Every line below that holds the word "Konsistenzprüfung" must be listed.

Saved data entries:

⁂

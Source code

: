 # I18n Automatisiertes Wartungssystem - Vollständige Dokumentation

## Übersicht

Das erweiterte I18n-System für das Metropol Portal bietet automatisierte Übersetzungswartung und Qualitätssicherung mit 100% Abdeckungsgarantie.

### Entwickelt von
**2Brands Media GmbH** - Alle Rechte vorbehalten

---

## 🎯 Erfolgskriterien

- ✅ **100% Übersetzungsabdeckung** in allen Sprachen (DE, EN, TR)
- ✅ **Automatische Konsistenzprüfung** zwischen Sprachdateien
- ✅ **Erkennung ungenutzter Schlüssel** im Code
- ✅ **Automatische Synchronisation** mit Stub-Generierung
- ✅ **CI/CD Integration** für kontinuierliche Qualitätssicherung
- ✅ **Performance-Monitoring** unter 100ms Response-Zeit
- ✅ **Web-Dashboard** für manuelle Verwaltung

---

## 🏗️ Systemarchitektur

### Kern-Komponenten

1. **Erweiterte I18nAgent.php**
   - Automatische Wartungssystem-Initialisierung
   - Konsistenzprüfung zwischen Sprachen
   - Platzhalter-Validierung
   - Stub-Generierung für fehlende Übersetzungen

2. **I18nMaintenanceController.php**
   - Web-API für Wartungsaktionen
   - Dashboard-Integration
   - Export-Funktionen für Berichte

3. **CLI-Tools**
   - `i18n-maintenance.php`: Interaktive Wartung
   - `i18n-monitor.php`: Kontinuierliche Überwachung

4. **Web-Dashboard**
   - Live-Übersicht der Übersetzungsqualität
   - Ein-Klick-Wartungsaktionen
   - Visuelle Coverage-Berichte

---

⁂

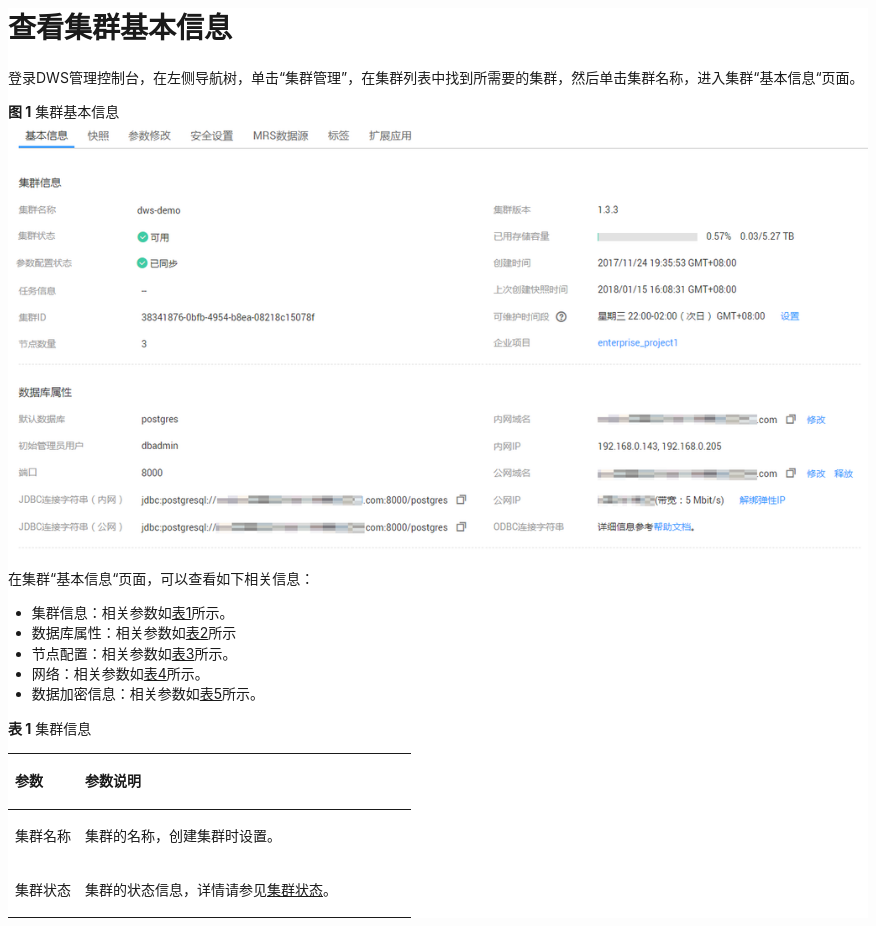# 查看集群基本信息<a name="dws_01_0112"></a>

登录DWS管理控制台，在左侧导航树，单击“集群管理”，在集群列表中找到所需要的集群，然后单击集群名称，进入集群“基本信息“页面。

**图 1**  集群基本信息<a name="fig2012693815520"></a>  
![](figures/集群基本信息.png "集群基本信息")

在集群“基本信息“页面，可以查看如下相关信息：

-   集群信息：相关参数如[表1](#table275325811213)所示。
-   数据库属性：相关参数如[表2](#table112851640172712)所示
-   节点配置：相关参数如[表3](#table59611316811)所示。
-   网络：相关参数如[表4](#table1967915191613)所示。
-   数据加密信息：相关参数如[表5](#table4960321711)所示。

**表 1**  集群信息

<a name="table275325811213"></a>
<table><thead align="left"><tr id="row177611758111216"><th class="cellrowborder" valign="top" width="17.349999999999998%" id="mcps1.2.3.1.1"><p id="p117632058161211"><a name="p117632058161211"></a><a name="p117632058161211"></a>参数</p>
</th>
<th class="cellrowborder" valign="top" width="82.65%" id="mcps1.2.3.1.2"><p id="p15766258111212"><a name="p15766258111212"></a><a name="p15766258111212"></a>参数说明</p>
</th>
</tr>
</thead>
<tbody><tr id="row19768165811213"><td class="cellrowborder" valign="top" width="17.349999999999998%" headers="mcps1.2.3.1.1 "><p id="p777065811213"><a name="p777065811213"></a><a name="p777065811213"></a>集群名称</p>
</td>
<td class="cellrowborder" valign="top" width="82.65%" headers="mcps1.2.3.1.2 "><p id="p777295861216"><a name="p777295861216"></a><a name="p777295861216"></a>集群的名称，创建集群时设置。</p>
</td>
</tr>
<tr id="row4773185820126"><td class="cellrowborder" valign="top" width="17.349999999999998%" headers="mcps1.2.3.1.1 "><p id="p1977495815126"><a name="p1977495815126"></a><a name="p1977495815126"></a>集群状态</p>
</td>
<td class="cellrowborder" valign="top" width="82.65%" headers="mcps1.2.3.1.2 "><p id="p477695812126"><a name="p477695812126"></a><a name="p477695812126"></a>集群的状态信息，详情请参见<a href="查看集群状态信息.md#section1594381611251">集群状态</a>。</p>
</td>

⁂

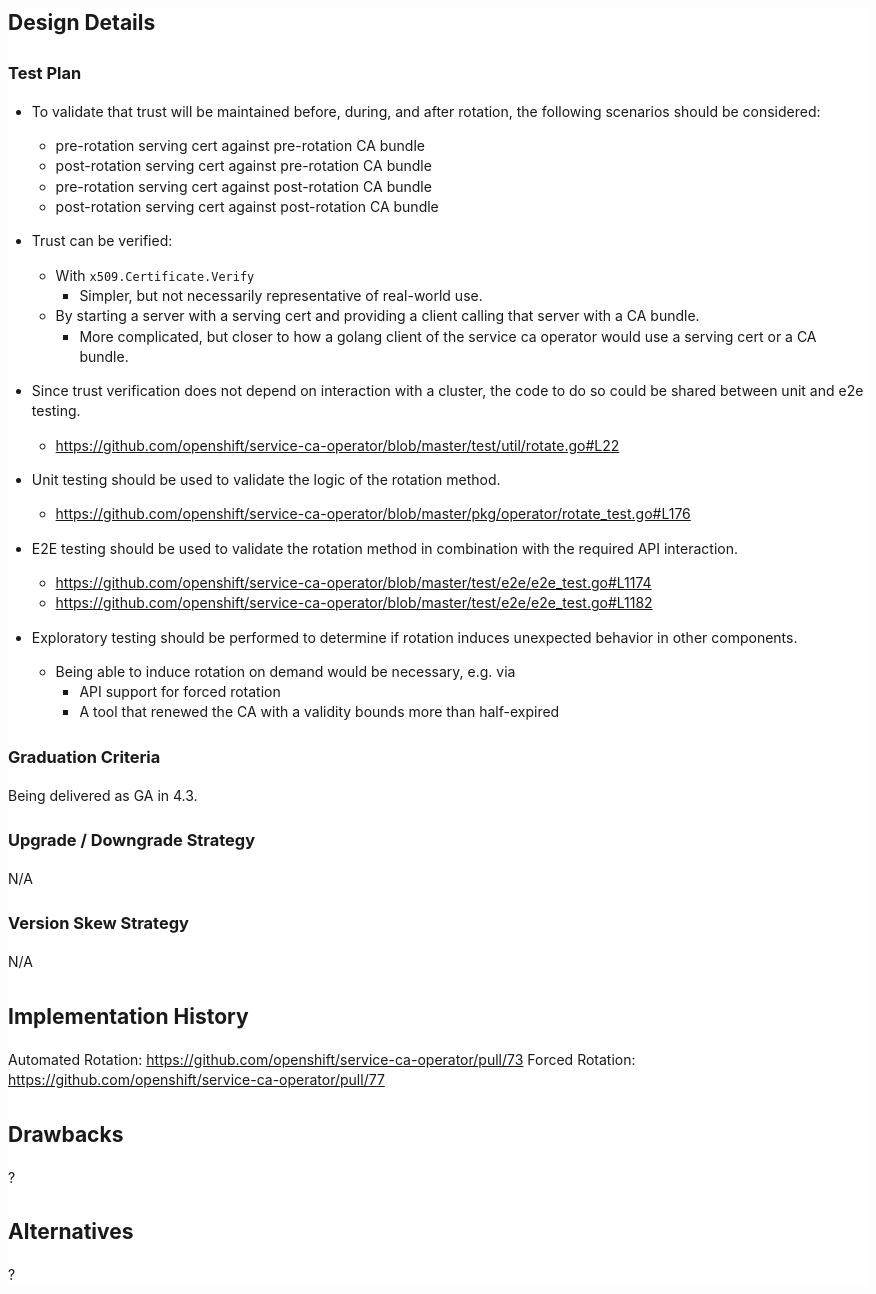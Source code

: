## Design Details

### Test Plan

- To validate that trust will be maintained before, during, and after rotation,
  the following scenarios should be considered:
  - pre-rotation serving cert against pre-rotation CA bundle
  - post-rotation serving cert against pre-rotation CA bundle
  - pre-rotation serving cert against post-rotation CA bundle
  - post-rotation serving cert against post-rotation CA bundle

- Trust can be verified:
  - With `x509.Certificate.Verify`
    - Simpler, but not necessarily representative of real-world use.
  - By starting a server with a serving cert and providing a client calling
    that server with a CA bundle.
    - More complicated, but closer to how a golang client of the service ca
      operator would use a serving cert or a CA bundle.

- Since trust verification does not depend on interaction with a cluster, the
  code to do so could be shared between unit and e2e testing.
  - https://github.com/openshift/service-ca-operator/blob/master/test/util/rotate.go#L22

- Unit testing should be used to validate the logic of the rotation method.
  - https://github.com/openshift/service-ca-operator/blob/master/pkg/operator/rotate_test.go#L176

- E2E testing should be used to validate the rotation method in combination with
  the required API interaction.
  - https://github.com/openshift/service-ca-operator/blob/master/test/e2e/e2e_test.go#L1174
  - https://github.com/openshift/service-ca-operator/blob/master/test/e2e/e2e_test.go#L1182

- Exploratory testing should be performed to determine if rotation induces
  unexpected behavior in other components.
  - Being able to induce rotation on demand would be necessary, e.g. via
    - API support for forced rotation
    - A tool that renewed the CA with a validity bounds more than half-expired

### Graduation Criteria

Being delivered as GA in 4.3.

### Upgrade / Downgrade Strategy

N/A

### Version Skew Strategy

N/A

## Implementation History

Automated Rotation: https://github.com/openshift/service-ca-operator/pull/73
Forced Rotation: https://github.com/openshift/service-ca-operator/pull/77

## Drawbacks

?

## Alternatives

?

⁂

WRITTEN REPLY -
- ✅ **Automatische Konsistenzprüfung** zwischen Sprachdateien
   - Konsistenzprüfung zwischen Sprachen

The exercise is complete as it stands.